About this task: Scan the records below for the word "your". Copy each line where it appears.

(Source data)
....
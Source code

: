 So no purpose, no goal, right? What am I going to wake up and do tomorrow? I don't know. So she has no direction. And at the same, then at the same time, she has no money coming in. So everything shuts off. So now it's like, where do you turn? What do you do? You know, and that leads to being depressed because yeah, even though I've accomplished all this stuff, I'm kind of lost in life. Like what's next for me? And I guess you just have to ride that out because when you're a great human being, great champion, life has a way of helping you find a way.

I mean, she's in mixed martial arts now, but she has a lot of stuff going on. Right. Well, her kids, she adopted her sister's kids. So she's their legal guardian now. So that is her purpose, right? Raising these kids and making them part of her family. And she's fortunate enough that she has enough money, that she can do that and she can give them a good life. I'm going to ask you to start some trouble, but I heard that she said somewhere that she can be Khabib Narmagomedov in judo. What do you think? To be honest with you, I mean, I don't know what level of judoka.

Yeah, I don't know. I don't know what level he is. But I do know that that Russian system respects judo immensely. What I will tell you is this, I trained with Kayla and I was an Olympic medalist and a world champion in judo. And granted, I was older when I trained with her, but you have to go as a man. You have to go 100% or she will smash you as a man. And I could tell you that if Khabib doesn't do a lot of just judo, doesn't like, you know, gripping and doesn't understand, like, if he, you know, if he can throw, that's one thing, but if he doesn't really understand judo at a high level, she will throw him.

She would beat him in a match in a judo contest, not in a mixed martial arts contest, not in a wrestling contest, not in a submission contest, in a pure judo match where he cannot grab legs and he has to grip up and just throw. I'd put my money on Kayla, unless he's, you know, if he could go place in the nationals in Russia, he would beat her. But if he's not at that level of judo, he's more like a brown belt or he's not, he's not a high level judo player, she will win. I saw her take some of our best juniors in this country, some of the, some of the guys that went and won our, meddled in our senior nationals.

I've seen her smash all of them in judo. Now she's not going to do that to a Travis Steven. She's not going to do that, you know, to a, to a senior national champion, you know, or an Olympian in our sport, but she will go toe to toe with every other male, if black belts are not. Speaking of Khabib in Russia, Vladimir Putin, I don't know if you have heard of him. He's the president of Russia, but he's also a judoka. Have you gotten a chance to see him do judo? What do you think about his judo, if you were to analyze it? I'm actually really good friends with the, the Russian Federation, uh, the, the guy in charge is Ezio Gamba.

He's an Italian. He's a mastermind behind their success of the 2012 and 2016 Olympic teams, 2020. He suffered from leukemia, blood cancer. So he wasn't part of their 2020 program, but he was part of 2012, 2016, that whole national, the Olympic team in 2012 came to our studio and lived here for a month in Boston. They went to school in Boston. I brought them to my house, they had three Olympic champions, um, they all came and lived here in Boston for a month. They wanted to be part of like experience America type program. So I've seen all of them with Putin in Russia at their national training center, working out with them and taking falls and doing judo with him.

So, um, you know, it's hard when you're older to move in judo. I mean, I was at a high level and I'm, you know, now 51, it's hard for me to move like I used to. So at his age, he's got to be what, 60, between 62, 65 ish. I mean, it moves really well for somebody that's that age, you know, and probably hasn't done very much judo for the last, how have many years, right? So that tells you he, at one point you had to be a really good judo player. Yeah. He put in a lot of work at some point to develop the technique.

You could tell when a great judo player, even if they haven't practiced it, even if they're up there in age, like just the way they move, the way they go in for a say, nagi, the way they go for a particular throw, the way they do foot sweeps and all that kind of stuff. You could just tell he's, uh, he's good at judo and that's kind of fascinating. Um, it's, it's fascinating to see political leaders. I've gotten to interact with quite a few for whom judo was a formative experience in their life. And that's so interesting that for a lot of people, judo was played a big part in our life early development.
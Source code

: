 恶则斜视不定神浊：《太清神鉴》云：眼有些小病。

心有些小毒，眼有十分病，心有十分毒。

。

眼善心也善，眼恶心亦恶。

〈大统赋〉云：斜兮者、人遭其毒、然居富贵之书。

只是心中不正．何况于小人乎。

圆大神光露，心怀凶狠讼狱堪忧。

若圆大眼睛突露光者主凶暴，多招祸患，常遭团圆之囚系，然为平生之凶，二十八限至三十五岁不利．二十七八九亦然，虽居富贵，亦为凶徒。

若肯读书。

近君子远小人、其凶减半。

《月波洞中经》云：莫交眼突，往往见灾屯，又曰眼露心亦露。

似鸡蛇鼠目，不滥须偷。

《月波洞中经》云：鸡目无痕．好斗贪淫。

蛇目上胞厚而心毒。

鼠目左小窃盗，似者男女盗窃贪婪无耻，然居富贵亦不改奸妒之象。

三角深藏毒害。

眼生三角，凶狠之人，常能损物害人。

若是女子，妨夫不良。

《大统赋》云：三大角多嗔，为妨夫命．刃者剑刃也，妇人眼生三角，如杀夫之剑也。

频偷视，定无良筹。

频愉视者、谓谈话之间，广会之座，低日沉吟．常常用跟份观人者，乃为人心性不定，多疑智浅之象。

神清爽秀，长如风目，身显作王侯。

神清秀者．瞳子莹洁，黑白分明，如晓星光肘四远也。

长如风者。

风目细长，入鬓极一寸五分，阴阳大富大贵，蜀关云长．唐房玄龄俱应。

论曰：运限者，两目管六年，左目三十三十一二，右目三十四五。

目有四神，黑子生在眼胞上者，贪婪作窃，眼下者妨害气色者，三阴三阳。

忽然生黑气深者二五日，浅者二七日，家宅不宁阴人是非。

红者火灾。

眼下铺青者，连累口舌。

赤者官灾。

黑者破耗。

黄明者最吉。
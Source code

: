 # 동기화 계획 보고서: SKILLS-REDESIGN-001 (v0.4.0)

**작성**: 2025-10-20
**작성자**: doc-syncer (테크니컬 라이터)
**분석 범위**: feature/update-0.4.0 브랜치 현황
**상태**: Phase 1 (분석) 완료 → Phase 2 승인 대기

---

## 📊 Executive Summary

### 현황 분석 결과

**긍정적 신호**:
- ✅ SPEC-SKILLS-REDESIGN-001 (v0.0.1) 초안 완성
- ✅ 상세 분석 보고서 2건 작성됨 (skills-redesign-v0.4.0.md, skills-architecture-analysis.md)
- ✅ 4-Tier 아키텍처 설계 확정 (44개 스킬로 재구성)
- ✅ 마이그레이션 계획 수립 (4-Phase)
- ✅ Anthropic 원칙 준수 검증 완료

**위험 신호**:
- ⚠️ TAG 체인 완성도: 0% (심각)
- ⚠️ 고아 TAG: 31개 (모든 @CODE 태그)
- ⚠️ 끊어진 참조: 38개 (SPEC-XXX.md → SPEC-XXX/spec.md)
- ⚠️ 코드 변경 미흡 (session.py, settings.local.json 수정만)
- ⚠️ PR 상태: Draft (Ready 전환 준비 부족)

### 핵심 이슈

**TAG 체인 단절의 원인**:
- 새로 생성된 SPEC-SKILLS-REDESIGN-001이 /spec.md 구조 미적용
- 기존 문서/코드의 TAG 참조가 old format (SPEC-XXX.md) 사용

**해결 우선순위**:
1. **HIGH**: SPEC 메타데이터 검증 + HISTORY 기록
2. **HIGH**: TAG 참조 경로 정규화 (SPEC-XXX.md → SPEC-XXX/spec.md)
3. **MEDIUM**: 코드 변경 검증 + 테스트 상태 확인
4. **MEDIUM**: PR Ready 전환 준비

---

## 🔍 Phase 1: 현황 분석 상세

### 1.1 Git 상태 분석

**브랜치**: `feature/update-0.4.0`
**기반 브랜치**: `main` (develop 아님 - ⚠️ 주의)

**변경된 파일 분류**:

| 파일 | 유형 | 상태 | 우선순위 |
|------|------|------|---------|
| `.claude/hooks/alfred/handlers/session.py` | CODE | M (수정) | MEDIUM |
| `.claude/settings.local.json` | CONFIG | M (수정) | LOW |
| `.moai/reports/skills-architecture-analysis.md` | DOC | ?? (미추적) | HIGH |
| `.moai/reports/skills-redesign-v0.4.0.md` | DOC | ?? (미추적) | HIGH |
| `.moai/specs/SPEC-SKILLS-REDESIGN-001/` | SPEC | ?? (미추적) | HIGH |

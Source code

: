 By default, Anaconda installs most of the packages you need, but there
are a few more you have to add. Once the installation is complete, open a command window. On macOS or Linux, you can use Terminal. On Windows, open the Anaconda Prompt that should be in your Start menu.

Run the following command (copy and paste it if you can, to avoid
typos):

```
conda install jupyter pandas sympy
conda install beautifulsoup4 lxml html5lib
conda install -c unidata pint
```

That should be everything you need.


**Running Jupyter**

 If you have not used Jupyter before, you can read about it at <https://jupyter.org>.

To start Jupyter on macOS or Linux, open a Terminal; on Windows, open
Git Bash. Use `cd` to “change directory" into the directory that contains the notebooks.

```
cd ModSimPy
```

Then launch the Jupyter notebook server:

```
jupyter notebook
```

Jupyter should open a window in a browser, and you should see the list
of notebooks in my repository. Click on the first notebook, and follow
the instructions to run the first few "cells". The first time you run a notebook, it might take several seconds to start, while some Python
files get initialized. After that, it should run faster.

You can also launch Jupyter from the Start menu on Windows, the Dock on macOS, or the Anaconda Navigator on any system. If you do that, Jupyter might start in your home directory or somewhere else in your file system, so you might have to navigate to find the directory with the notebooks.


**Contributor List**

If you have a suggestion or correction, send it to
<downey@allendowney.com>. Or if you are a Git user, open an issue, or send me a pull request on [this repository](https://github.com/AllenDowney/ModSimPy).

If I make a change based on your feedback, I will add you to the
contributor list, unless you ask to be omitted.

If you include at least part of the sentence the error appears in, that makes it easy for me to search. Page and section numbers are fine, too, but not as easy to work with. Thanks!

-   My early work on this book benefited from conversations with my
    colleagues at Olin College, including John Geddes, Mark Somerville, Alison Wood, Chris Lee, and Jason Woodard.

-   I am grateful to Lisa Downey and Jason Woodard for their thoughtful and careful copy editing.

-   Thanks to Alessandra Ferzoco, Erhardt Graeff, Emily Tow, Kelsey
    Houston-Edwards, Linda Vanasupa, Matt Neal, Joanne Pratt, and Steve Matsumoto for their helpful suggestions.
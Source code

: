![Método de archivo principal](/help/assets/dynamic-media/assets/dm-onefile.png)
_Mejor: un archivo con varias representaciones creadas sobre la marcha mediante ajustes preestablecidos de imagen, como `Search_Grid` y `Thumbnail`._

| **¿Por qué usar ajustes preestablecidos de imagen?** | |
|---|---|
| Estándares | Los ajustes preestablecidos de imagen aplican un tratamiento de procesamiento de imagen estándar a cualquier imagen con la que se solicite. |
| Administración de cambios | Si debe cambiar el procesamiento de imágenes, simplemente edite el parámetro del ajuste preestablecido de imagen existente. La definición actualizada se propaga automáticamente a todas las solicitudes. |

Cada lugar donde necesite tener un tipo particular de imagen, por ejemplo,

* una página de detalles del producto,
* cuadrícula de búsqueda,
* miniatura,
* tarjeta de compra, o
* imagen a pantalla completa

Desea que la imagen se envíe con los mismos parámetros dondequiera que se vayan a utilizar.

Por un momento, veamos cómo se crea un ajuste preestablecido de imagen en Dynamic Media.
....
Response to this task:
are a few more you have to add. Once the installation is complete, open a command window. On macOS or Linux, you can use Terminal. On Windows, open the Anaconda Prompt that should be in your Start menu.
You can also launch Jupyter from the Start menu on Windows, the Dock on macOS, or the Anaconda Navigator on any system. If you do that, Jupyter might start in your home directory or somewhere else in your file system, so you might have to navigate to find the directory with the notebooks.
If I make a change based on your feedback, I will add you to the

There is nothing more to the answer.